DAVE ROSS

It’s not the violence

May 13, 2014, 6:55 AM | Updated: 9:22 am

According to Professor Richard Ryan, what created rage was not shooting, it was losing. And it doesn't even have to be a violent game! You could be playing Candy Crush. (AP Photo/File)

(AP Photo/File)

We tend assume that if you spend hours and hours shooting up people in a video game like Halo, all the violence can leave you angry.

But it’s not the violence. “Across our studies we look at both violent and non-violent games. What we found is it’s not the content that drove post-game aggression, it was more whether you’re frustrated in the game itself by a failure at mastery,” explains the University of Rochester’s Professor Richard Ryan.

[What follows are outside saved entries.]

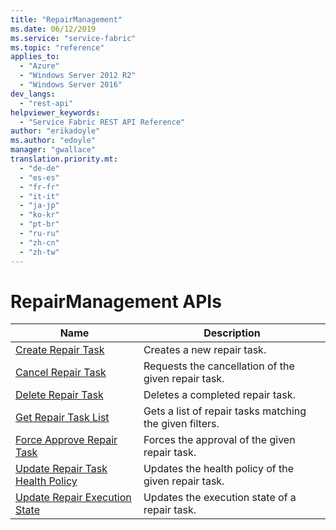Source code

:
 ```yaml
---
title: "RepairManagement"
ms.date: 06/12/2019
ms.service: "service-fabric"
ms.topic: "reference"
applies_to: 
  - "Azure"
  - "Windows Server 2012 R2"
  - "Windows Server 2016"
dev_langs: 
  - "rest-api"
helpviewer_keywords: 
  - "Service Fabric REST API Reference"
author: "erikadoyle"
ms.author: "edoyle"
manager: "gwallace"
translation.priority.mt: 
  - "de-de"
  - "es-es"
  - "fr-fr"
  - "it-it"
  - "ja-jp"
  - "ko-kr"
  - "pt-br"
  - "ru-ru"
  - "zh-cn"
  - "zh-tw"
---
```

# RepairManagement APIs

| Name | Description |
| --- | --- |
| [Create Repair Task](sfclient-v65-api-createrepairtask.md) | Creates a new repair task.<br/> |
| [Cancel Repair Task](sfclient-v65-api-cancelrepairtask.md) | Requests the cancellation of the given repair task.<br/> |
| [Delete Repair Task](sfclient-v65-api-deleterepairtask.md) | Deletes a completed repair task.<br/> |
| [Get Repair Task List](sfclient-v65-api-getrepairtasklist.md) | Gets a list of repair tasks matching the given filters.<br/> |
| [Force Approve Repair Task](sfclient-v65-api-forceapproverepairtask.md) | Forces the approval of the given repair task.<br/> |
| [Update Repair Task Health Policy](sfclient-v65-api-updaterepairtaskhealthpolicy.md) | Updates the health policy of the given repair task.<br/> |
| [Update Repair Execution State](sfclient-v65-api-updaterepairexecutionstate.md) | Updates the execution state of a repair task.<br/> |


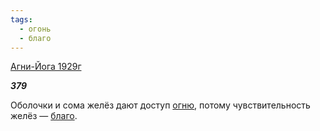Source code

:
 ```yaml
---
tags:
  - огонь
  - благо
---
```

[Агни-Йога 1929г](https://127.0.0.1:4002/agni/1929)

___379___

Оболочки и сома желёз дают доступ [огню](../../../tags/#огонь), потому чувствительность желёз — [благо](../../../tags/#благо).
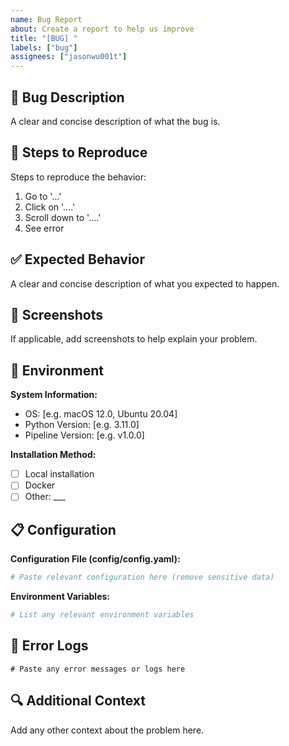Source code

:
 ```yaml
---
name: Bug Report
about: Create a report to help us improve
title: "[BUG] "
labels: ["bug"]
assignees: ["jasonwu001t"]
---
```


## 🐛 Bug Description

A clear and concise description of what the bug is.

## 🔄 Steps to Reproduce

Steps to reproduce the behavior:

1. Go to '...'
2. Click on '....'
3. Scroll down to '....'
4. See error

## ✅ Expected Behavior

A clear and concise description of what you expected to happen.

## 📸 Screenshots

If applicable, add screenshots to help explain your problem.

## 🔧 Environment

**System Information:**

- OS: [e.g. macOS 12.0, Ubuntu 20.04]
- Python Version: [e.g. 3.11.0]
- Pipeline Version: [e.g. v1.0.0]

**Installation Method:**

- [ ] Local installation
- [ ] Docker
- [ ] Other: \_\_\_

## 📋 Configuration

**Configuration File (config/config.yaml):**

```yaml
# Paste relevant configuration here (remove sensitive data)
```

**Environment Variables:**

```bash
# List any relevant environment variables
```

## 📝 Error Logs

```
# Paste any error messages or logs here
```

## 🔍 Additional Context

Add any other context about the problem here.
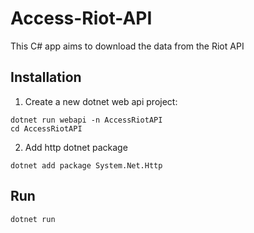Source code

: # Access-Riot-API
This C# app aims to download the data from the Riot API

## Installation
1. Create a new dotnet web api project:
```
dotnet run webapi -n AccessRiotAPI
cd AccessRiotAPI
```
2. Add http dotnet package
```
dotnet add package System.Net.Http
```

## Run
```
dotnet run
```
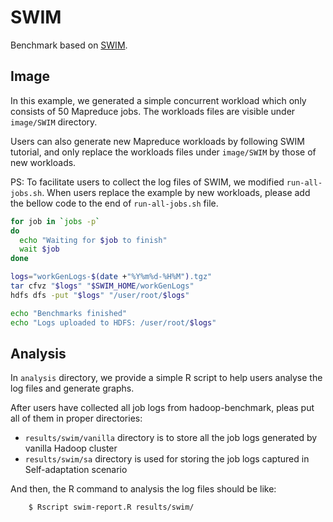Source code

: # SWIM

Benchmark based on [SWIM](https://github.com/SWIMProjectUCB/SWIM).

## Image

In this example, we generated a simple concurrent workload which only consists of 50 Mapreduce jobs.
The workloads files are visible under `image/SWIM` directory.

Users can also generate new Mapreduce workloads by following SWIM tutorial, and only replace the workloads files under `image/SWIM` by those of new workloads.

PS: To facilitate users to collect the log files of SWIM, we modified `run-all-jobs.sh`.
When users replace the example by new workloads, please add the bellow code to the end of `run-all-jobs.sh` file.

```sh
for job in `jobs -p`
do
  echo "Waiting for $job to finish"
  wait $job
done

logs="workGenLogs-$(date +"%Y%m%d-%H%M").tgz"
tar cfvz "$logs" "$SWIM_HOME/workGenLogs"
hdfs dfs -put "$logs" "/user/root/$logs"

echo "Benchmarks finished"
echo "Logs uploaded to HDFS: /user/root/$logs"
```

## Analysis

In `analysis` directory, we provide a simple R script to help users analyse the log files and generate graphs.

After users have collected all job logs from hadoop-benchmark, pleas put all of them in proper directories:
- `results/swim/vanilla` directory is to store all the job logs generated by vanilla Hadoop cluster
- `results/swim/sa` directory is used for storing the job logs captured in Self-adaptation scenario

And then, the R command to analysis the log files should be like:
```sh
	$ Rscript swim-report.R results/swim/
```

Ryan had his test subjects play violent and non-violent games, and then he played tricks on them, like sabotaging the controls to slow down the response time. He found that post-game rage was linked not to what game you played but to how well, or badly, you played it.

What created rage was not shooting, it was losing.

And it doesn’t even have to be a violent game! You could be playing Candy Crush.

“Any game where you feel like you can’t control it.”

And it doesn’t even have to be games, you could become enraged when your word processor computer is just running slow or losing data.

“Our theory says that too leads to aggression,” said Ryan. “Very similarly too, you see a lot of aggression after sports – if you feel like you’ve a had a bad call from the ref – it feels like it takes the game out of your control.”

We all know how that feels. So what does this research say for parents who are worried about the effects of video games on their kids? Well, seems to me, instead of worrying about the violence, you may just need to upgrade your Internet speed. Or buy your kid a faster computer.